- _Goal of the exercise_
Copy out, exactly and with nothing else, the stretch of lines that starts at the line containing "character in the" and finishes at the end of the data.

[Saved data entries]
- - - - -

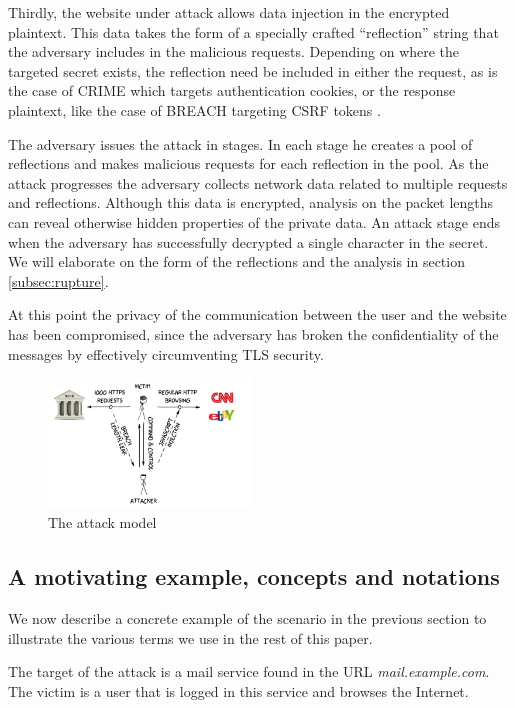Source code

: Thirdly, the website under attack allows data injection in the encrypted
plaintext. This data takes the form of a specially crafted ``reflection'' string
that the adversary includes in the malicious requests. Depending on where the
targeted secret exists, the reflection need be included in either the
request, as is the case of CRIME which targets authentication cookies, or the
response plaintext, like the case of BREACH targeting CSRF tokens
\cite{de2011automatic}.

The adversary issues the attack in stages. In each stage he creates a pool of
reflections and makes malicious requests for each reflection in the pool.  As
the attack progresses the adversary collects network data related to multiple
requests and reflections.  Although this data is encrypted, analysis on the
packet lengths can reveal otherwise hidden properties of the private data.  An
attack stage ends when the adversary has successfully decrypted a single
character in the secret. We will elaborate on the form of the reflections and
the analysis in section \ref{subsec:rupture}.

At this point the privacy of the communication between the user and the website
has been compromised, since the adversary has broken the confidentiality of the messages
by effectively circumventing TLS security.

    \begin{figure}[thpb]
        \centering
            \includegraphics[width=0.48\textwidth]{figures/attack_model.png}
        \caption{The attack model}
        \label{fig:attack_model}
    \end{figure}

\subsection{A motivating example, concepts and notations}\label{subsec:terms}
We now describe a concrete example of the scenario in the previous section to
illustrate the various terms we use in the rest of this paper.

The target of the attack is a mail service found in the URL
\textit{mail.example.com}. The victim is a user that is logged in this service
and browses the Internet.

- - - - -

- _Output for this task_
character in the secret. We will elaborate on the form of the reflections and
the analysis in section \ref{subsec:rupture}.

At this point the privacy of the communication between the user and the website
has been compromised, since the adversary has broken the confidentiality of the messages
by effectively circumventing TLS security.

    \begin{figure}[thpb]
        \centering
            \includegraphics[width=0.48\textwidth]{figures/attack_model.png}
        \caption{The attack model}
        \label{fig:attack_model}
    \end{figure}

\subsection{A motivating example, concepts and notations}\label{subsec:terms}
We now describe a concrete example of the scenario in the previous section to
illustrate the various terms we use in the rest of this paper.

The target of the attack is a mail service found in the URL
\textit{mail.example.com}. The victim is a user that is logged in this service
and browses the Internet.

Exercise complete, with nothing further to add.